08 Oct Nicola Sturgeon accused of misleading parliament over when she first knew of Salmond allegations | Politics News
Nicola Sturgeon insists she has “nothing to hide” over the Alex Salmond inquiry, after being accused of misleading parliament about when she first knew of allegations against him.
The first minister previously said she was first made aware of complaints against her predecessor when he told her in a meeting at her home on 2 April 2018.
But it has since emerged she was informed during a meeting with Mr Salmond’s former chief of staff Geoff Aberdein several days earlier – on 29 March.
Mr Salmond was cleared of 13 charges of sexual assault, attempted rape and indecent exposure at the High Court in Edinburgh in March 2020.
The case followed legal action taken by Mr Salmond, which found the Scottish government’s handling of complaints against him had been unlawful.

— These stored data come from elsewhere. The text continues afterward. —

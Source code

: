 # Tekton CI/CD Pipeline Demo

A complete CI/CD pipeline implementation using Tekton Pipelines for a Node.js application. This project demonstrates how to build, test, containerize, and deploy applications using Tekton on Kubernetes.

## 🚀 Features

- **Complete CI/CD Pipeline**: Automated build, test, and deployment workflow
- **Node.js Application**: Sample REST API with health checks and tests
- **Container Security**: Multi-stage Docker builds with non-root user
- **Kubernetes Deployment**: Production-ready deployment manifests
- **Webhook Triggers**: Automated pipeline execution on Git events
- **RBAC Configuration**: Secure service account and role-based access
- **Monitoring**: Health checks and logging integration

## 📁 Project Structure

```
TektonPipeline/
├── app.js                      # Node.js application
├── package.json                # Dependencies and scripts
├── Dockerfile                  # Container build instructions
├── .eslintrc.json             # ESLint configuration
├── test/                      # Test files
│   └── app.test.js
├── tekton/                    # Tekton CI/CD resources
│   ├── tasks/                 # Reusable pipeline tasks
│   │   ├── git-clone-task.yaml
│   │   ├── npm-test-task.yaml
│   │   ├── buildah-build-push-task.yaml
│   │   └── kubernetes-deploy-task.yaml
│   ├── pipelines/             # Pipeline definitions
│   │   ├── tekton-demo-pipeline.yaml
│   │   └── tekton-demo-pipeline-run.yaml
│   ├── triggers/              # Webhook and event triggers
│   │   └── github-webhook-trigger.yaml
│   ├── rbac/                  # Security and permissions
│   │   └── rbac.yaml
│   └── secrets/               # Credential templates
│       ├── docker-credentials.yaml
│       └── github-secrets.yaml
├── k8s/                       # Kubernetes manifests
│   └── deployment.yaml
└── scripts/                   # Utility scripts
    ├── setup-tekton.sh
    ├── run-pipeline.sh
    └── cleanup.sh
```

He was awarded more than £500,000.
Ms Sturgeon said she had forgotten about the meeting with Mr Aberdein in evidence submitted to a committee set up to investigate the matter.

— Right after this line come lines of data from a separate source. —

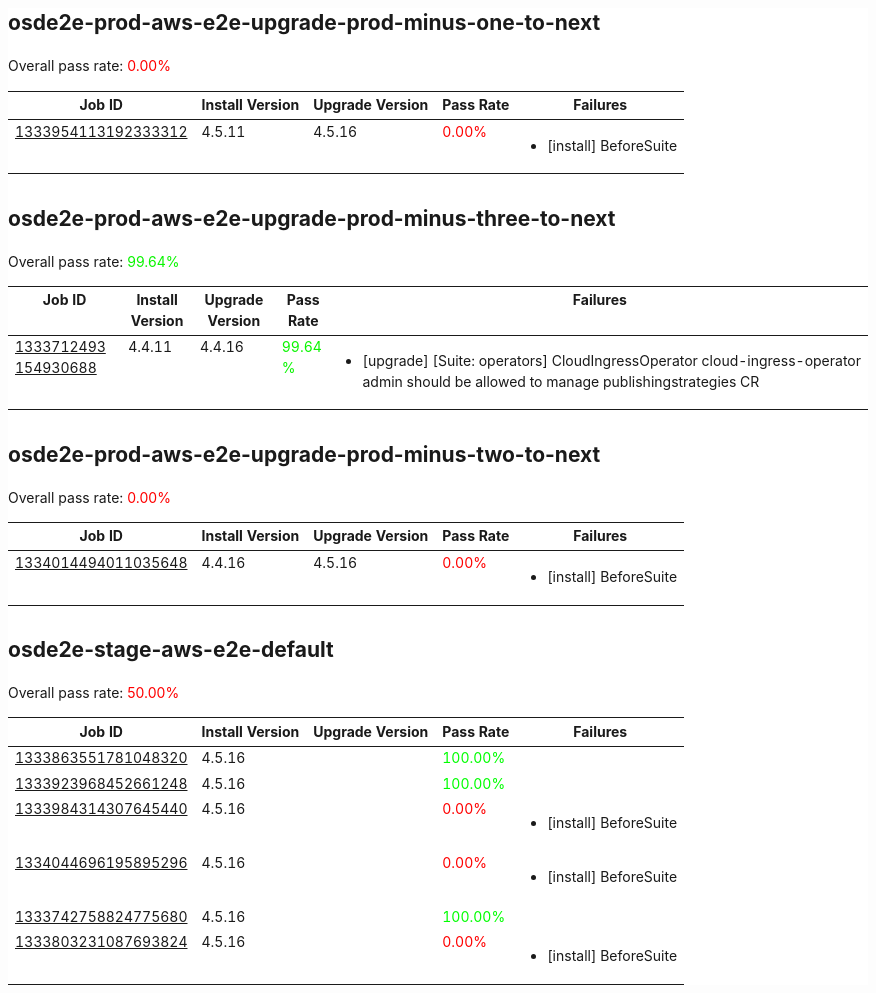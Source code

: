 

## osde2e-prod-aws-e2e-upgrade-prod-minus-one-to-next

Overall pass rate: <span style="color:#ff0000;">0.00%</span>

| Job ID | Install Version | Upgrade Version | Pass Rate | Failures |
|--------|-----------------|-----------------|-----------|----------|
[1333954113192333312](https://prow.ci.openshift.org/view/gs/origin-ci-test/logs/osde2e-prod-aws-e2e-upgrade-prod-minus-one-to-next/1333954113192333312) | 4.5.11 | 4.5.16 | <span style="color:#ff0000;">0.00%</span>|<ul><li>[install] BeforeSuite</li></ul>



## osde2e-prod-aws-e2e-upgrade-prod-minus-three-to-next

Overall pass rate: <span style="color:#0af500;">99.64%</span>

| Job ID | Install Version | Upgrade Version | Pass Rate | Failures |
|--------|-----------------|-----------------|-----------|----------|
[1333712493154930688](https://prow.ci.openshift.org/view/gs/origin-ci-test/logs/osde2e-prod-aws-e2e-upgrade-prod-minus-three-to-next/1333712493154930688) | 4.4.11 | 4.4.16 | <span style="color:#0af500;">99.64%</span>|<ul><li>[upgrade] [Suite: operators] CloudIngressOperator cloud-ingress-operator admin should be allowed to manage publishingstrategies CR</li></ul>



## osde2e-prod-aws-e2e-upgrade-prod-minus-two-to-next

Overall pass rate: <span style="color:#ff0000;">0.00%</span>

| Job ID | Install Version | Upgrade Version | Pass Rate | Failures |
|--------|-----------------|-----------------|-----------|----------|
[1334014494011035648](https://prow.ci.openshift.org/view/gs/origin-ci-test/logs/osde2e-prod-aws-e2e-upgrade-prod-minus-two-to-next/1334014494011035648) | 4.4.16 | 4.5.16 | <span style="color:#ff0000;">0.00%</span>|<ul><li>[install] BeforeSuite</li></ul>



## osde2e-stage-aws-e2e-default

Overall pass rate: <span style="color:#ff0000;">50.00%</span>

| Job ID | Install Version | Upgrade Version | Pass Rate | Failures |
|--------|-----------------|-----------------|-----------|----------|
[1333863551781048320](https://prow.ci.openshift.org/view/gs/origin-ci-test/logs/osde2e-stage-aws-e2e-default/1333863551781048320) | 4.5.16 |  | <span style="color:#01fe00;">100.00%</span>|
[1333923968452661248](https://prow.ci.openshift.org/view/gs/origin-ci-test/logs/osde2e-stage-aws-e2e-default/1333923968452661248) | 4.5.16 |  | <span style="color:#01fe00;">100.00%</span>|
[1333984314307645440](https://prow.ci.openshift.org/view/gs/origin-ci-test/logs/osde2e-stage-aws-e2e-default/1333984314307645440) | 4.5.16 |  | <span style="color:#ff0000;">0.00%</span>|<ul><li>[install] BeforeSuite</li></ul>
[1334044696195895296](https://prow.ci.openshift.org/view/gs/origin-ci-test/logs/osde2e-stage-aws-e2e-default/1334044696195895296) | 4.5.16 |  | <span style="color:#ff0000;">0.00%</span>|<ul><li>[install] BeforeSuite</li></ul>
[1333742758824775680](https://prow.ci.openshift.org/view/gs/origin-ci-test/logs/osde2e-stage-aws-e2e-default/1333742758824775680) | 4.5.16 |  | <span style="color:#01fe00;">100.00%</span>|
[1333803231087693824](https://prow.ci.openshift.org/view/gs/origin-ci-test/logs/osde2e-stage-aws-e2e-default/1333803231087693824) | 4.5.16 |  | <span style="color:#ff0000;">0.00%</span>|<ul><li>[install] BeforeSuite</li></ul>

During First Minister’s Questions on Thursday, Ms Sturgeon was challenged by the Conservatives’ Holyrood leader Ruth Davidson on whether her claim to have forgotten was “credible”.
Ms Sturgeon said: “I get why people will look at that and raise an eyebrow.

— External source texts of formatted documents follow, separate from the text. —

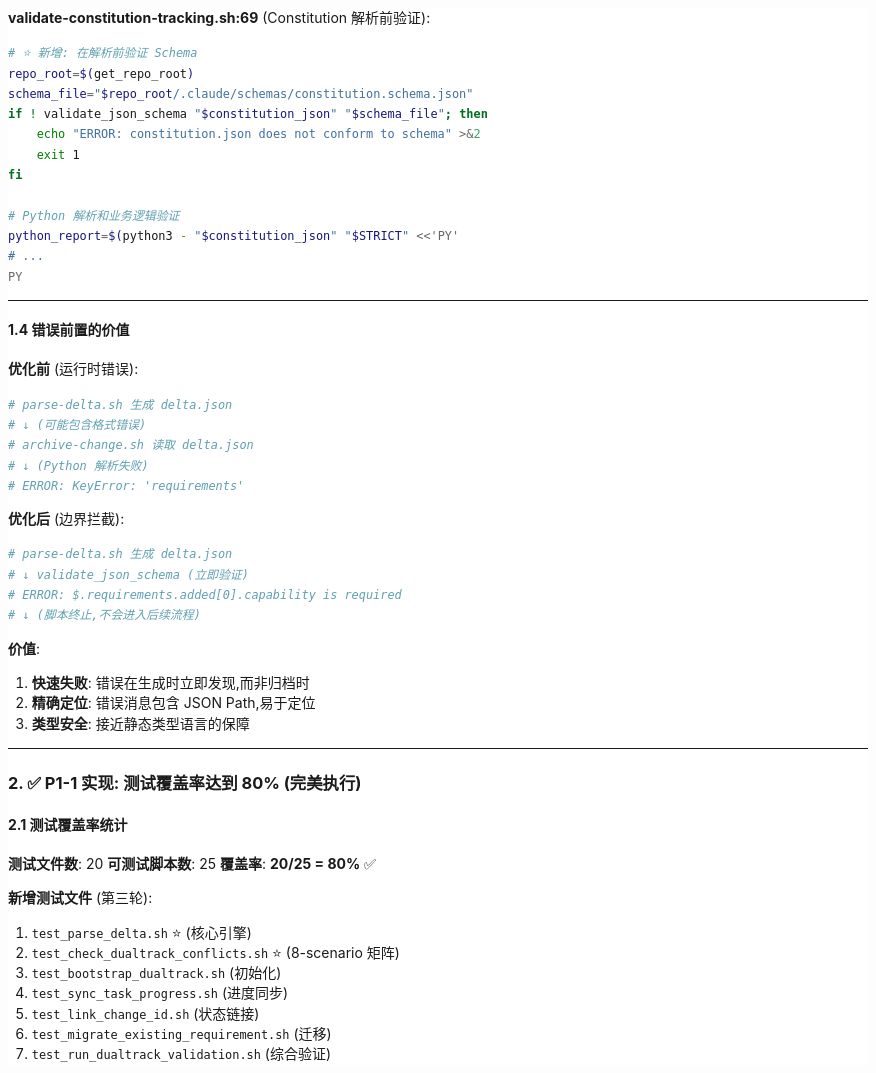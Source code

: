 **validate-constitution-tracking.sh:69** (Constitution 解析前验证):
```bash
# ⭐ 新增: 在解析前验证 Schema
repo_root=$(get_repo_root)
schema_file="$repo_root/.claude/schemas/constitution.schema.json"
if ! validate_json_schema "$constitution_json" "$schema_file"; then
    echo "ERROR: constitution.json does not conform to schema" >&2
    exit 1
fi

# Python 解析和业务逻辑验证
python_report=$(python3 - "$constitution_json" "$STRICT" <<'PY'
# ...
PY
```

---

#### 1.4 错误前置的价值

**优化前** (运行时错误):
```bash
# parse-delta.sh 生成 delta.json
# ↓ (可能包含格式错误)
# archive-change.sh 读取 delta.json
# ↓ (Python 解析失败)
# ERROR: KeyError: 'requirements'
```

**优化后** (边界拦截):
```bash
# parse-delta.sh 生成 delta.json
# ↓ validate_json_schema (立即验证)
# ERROR: $.requirements.added[0].capability is required
# ↓ (脚本终止,不会进入后续流程)
```

**价值**:
1. **快速失败**: 错误在生成时立即发现,而非归档时
2. **精确定位**: 错误消息包含 JSON Path,易于定位
3. **类型安全**: 接近静态类型语言的保障

---

### 2. ✅ P1-1 实现: 测试覆盖率达到 80% (完美执行)

#### 2.1 测试覆盖率统计

**测试文件数**: 20
**可测试脚本数**: 25
**覆盖率**: **20/25 = 80%** ✅

**新增测试文件** (第三轮):
1. `test_parse_delta.sh` ⭐ (核心引擎)
2. `test_check_dualtrack_conflicts.sh` ⭐ (8-scenario 矩阵)
3. `test_bootstrap_dualtrack.sh` (初始化)
4. `test_sync_task_progress.sh` (进度同步)
5. `test_link_change_id.sh` (状态链接)
6. `test_migrate_existing_requirement.sh` (迁移)
7. `test_run_dualtrack_validation.sh` (综合验证)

“There is something seared on my memory and it is actually the meeting that took place some three days later when Alex Salmond himself sat in my own home and gave me the details of the complaints that had been made against him and also gave me his response to aspects of those complaints.
“That is what seared in my memory and I think most reasonable people would understand that.
“Forgive me if that has somehow overwritten in my mind a much more fleeting, opportunistic meeting that took place a few days earlier, that is just how it is.”
The first minister repeatedly added she wants to appear before the committee to answer any questions MSPs may have, adding that she is “looking forward” to giving evidence.
Ms Davidson said the explanation given by the first minister “does not even bear the lightest scrutiny”, adding it is “beyond belief”.
But Ms Sturgeon hit back: “That is the fact, other people can decide to give their own evidence – I will give mine and I will sit before a committee whenever the committee decides to call me and I will do that on oath and I will give my account of what happened.
“I have got nothing to hide in all of this.”
Ms Davidson went on to ask the first minister if she believes a judge-led inquiry should be launched to look into the handling of the complaints, an idea put forward by SNP MSP Alex Neil.
Ms Sturgeon said: “There is a parliamentary inquiry under way that I’ve given evidence to and that I will sit in front of and give evidence to orally, I will do it under oath.
“I’ve got nothing to hide in all of this. I’ve had two years or more of people making accusations about my conduct.
“It’s not my conduct that sparked off this, I’ve tried to act in the proper way – if I’ve made mistakes along the way then I will say that and people can make their judgments.
“But I have tried to do the right thing and I will continue to try to do the right thing.”